9. France — Raclette

Traditional raclette from France

Photo: Miriam Doerr Martin Frommherz/Shutterstock

Raclette may have been born in Switzerland, but the dish has become synonymous with French culture, especially in the Savoie and Haute-Savoie regions. Raclette, which comes from the French verb racler meaning “to scrape,” is a semi-hard cow’s milk cheese that’s formed into a 13-pound wheel. The cheese is then heated and partially melted, and the melted part is scraped over a bed of small potatoes, pickled veggies, dried meats, or morceaux de pain. Serve with a Savoyard high-acid white wine, such as an Altesse or Jacquere, or even a dry Riesling to quench your thirst while enjoying this heavy yet exquisite meal.

10. Switzerland — Fondue

Pot of cheese fondue with dipping bread on skewer

Photo: 1eyeshut/Shutterstock

Fondue, Switzerland’s signature cheese dip, is the perfect dish for cool weather days or an aprés-ski treat. The word fondue comes from the French verb fondre, meaning “to melt.” Traditional fondue recipes call for a blend of cheeses, which are cut into blocks and placed into a garlic-rubbed pot. White wine and cornstarch are then added, thickening the melting cheese cubes, and a touch of grated cheese is added on top. A dash of kirsch is usually added to the mix to prevent the separation of the ingredients. When the dip is ready, chunks of bread, veggies, or cornichons are then dipped into the communal cheese mix, attached to long skewers.

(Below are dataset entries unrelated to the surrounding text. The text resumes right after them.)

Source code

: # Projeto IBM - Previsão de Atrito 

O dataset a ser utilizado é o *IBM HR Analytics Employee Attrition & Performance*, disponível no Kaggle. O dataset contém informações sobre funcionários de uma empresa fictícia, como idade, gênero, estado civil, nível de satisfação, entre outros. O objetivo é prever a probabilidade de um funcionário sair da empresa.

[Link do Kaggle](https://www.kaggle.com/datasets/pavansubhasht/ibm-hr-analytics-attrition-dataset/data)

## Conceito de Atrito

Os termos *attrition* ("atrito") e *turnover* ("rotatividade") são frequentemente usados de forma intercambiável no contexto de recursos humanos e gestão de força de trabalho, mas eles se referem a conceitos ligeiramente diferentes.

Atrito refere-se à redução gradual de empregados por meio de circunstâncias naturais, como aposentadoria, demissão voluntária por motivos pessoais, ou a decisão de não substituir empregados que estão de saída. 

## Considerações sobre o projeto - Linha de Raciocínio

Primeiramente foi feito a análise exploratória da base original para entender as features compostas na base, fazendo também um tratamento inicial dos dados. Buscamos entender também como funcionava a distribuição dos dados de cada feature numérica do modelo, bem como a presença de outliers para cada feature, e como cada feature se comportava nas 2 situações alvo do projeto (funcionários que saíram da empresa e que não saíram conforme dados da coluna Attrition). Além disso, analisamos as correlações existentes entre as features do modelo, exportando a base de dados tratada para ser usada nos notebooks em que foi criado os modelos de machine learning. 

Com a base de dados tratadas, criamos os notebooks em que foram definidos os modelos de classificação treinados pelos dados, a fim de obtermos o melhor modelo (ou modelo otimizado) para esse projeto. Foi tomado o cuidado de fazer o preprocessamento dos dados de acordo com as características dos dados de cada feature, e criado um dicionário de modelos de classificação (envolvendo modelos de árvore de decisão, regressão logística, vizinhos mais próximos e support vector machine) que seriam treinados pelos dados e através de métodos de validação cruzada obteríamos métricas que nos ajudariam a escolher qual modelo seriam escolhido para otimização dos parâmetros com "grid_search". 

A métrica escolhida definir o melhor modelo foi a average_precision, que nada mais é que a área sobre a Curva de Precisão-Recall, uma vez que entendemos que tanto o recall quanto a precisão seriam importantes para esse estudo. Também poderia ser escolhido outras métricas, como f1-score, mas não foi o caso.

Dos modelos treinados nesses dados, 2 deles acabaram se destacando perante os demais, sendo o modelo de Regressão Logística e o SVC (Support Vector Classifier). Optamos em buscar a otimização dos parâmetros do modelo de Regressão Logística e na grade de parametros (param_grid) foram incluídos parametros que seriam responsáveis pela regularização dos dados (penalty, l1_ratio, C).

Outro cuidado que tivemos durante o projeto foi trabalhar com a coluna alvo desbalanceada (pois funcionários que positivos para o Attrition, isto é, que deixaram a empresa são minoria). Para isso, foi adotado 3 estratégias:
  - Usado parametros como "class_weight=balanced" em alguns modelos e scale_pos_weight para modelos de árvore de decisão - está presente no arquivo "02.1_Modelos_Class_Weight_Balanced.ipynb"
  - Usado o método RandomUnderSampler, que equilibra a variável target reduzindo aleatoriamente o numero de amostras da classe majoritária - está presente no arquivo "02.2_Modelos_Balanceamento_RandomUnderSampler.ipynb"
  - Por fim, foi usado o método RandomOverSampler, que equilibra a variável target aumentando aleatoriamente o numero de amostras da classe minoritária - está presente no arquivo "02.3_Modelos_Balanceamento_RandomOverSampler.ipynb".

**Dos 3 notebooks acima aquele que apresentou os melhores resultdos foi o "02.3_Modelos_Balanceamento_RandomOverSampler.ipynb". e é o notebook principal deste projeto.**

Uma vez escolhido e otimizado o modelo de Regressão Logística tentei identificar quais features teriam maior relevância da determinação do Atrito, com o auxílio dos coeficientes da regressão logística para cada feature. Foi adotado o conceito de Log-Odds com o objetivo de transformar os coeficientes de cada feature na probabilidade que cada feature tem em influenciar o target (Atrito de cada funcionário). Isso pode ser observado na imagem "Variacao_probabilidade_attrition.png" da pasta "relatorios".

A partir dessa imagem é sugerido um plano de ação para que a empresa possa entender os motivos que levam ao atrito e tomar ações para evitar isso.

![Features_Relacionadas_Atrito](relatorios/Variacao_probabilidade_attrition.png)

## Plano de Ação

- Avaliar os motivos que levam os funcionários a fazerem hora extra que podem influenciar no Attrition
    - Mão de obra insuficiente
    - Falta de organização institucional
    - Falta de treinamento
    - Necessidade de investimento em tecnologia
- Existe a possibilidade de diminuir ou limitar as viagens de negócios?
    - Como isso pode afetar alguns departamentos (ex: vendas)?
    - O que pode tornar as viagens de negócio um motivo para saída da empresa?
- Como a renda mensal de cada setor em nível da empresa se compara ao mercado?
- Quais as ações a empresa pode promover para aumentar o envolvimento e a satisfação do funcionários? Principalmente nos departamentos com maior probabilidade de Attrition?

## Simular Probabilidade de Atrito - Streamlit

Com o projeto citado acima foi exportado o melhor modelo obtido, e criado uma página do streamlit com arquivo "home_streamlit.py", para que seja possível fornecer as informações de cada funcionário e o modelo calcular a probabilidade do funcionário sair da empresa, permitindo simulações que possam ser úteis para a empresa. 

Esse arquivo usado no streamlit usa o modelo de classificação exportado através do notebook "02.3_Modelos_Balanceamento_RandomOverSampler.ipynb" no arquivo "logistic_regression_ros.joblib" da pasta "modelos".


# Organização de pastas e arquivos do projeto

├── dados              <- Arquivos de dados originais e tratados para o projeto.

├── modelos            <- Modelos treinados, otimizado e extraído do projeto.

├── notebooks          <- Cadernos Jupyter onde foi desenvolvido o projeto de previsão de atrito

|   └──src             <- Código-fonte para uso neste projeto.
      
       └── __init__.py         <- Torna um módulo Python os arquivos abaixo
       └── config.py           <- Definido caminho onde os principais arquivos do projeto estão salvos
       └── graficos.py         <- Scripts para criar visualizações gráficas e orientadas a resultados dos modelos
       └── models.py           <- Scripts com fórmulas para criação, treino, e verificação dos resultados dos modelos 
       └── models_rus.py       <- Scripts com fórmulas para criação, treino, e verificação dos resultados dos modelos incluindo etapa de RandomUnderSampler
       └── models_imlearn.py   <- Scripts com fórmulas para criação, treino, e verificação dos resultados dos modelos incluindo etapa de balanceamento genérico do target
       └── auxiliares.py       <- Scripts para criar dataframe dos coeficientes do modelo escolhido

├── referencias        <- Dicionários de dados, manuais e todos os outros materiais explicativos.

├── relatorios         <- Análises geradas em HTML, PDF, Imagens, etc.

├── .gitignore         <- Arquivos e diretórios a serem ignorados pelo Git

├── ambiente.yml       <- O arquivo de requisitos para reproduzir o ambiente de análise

11. Czech Republic — Smažený sýr

Fried cheese with potatoes, a traditional Czech meal

Photo: Ales Liska/Shutterstock

Meaning “fried cheese” in Czech, smažený sýr is a staple street food, as well as a starter dish at most restaurants. The traditional recipe calls for a slice of Edam cheese — though Hermelin, Niva, or Emmental also work — to be cut into a one- to two-centimeter-thick square and coated in a mixture of flour, egg, and breadcrumbs. The cheese is then pan- or deep-fat fried and served with a side of tangy gatar sauce and a small side salad. The dish is extremely similar to Italy’s famed mozzarella in carrozza — so yes, it’s essentially a large, triangular mozzarella stick.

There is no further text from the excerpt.